* [PROBLEM DETAILS] Return exactly the listing's lines, from its first line to the line holding "for tag matching", ends included.

** DATA IN THIS EXERCISE follows **

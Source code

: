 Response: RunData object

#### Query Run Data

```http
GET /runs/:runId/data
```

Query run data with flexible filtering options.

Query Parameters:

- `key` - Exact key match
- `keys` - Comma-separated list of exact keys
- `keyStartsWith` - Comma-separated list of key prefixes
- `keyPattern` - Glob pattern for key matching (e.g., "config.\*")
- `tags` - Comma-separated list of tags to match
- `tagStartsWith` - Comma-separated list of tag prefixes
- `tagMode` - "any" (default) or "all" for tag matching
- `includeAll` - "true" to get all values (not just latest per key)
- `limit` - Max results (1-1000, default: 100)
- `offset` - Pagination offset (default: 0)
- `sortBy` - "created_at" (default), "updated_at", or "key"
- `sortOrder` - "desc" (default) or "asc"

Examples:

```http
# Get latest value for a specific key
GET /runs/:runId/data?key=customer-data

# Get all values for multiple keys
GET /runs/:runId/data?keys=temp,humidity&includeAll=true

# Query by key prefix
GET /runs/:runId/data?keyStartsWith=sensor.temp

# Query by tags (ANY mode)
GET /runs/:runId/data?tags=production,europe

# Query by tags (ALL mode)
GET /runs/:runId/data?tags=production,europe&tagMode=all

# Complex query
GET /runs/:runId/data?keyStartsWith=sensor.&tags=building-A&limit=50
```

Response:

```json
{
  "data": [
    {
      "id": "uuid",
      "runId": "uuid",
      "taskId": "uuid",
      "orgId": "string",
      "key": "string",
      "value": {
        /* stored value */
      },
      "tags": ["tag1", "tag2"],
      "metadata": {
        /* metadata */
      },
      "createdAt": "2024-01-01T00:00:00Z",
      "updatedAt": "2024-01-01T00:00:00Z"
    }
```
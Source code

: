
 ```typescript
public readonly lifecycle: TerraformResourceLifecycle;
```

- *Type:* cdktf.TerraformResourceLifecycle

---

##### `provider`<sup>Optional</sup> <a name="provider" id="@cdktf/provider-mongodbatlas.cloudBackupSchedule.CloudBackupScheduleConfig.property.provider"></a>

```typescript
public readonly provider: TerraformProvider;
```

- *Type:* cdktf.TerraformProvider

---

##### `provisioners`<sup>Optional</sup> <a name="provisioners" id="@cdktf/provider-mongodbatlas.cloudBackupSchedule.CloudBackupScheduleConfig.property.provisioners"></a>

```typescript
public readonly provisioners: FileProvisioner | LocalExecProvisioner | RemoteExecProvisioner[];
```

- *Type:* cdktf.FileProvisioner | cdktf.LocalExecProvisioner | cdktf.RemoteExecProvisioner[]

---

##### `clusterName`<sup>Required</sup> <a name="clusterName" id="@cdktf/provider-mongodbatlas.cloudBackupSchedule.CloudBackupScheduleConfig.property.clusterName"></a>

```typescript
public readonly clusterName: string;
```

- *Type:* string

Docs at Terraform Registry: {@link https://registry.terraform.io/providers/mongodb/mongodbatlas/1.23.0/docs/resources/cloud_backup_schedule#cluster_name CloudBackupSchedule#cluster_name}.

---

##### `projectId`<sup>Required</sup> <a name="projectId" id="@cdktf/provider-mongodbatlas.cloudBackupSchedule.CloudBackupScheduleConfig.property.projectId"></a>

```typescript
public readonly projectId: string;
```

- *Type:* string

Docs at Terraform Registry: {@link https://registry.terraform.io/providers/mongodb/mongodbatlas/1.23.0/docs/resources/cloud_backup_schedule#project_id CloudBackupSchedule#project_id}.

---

** End of DATA IN THIS EXERCISE **

* [SOLUTION TO THIS TASK]
Source code

: Response: RunData object

#### Query Run Data

```http
GET /runs/:runId/data
```

Query run data with flexible filtering options.

Query Parameters:

- `key` - Exact key match
- `keys` - Comma-separated list of exact keys
- `keyStartsWith` - Comma-separated list of key prefixes
- `keyPattern` - Glob pattern for key matching (e.g., "config.\*")
- `tags` - Comma-separated list of tags to match
- `tagStartsWith` - Comma-separated list of tag prefixes
- `tagMode` - "any" (default) or "all" for tag matching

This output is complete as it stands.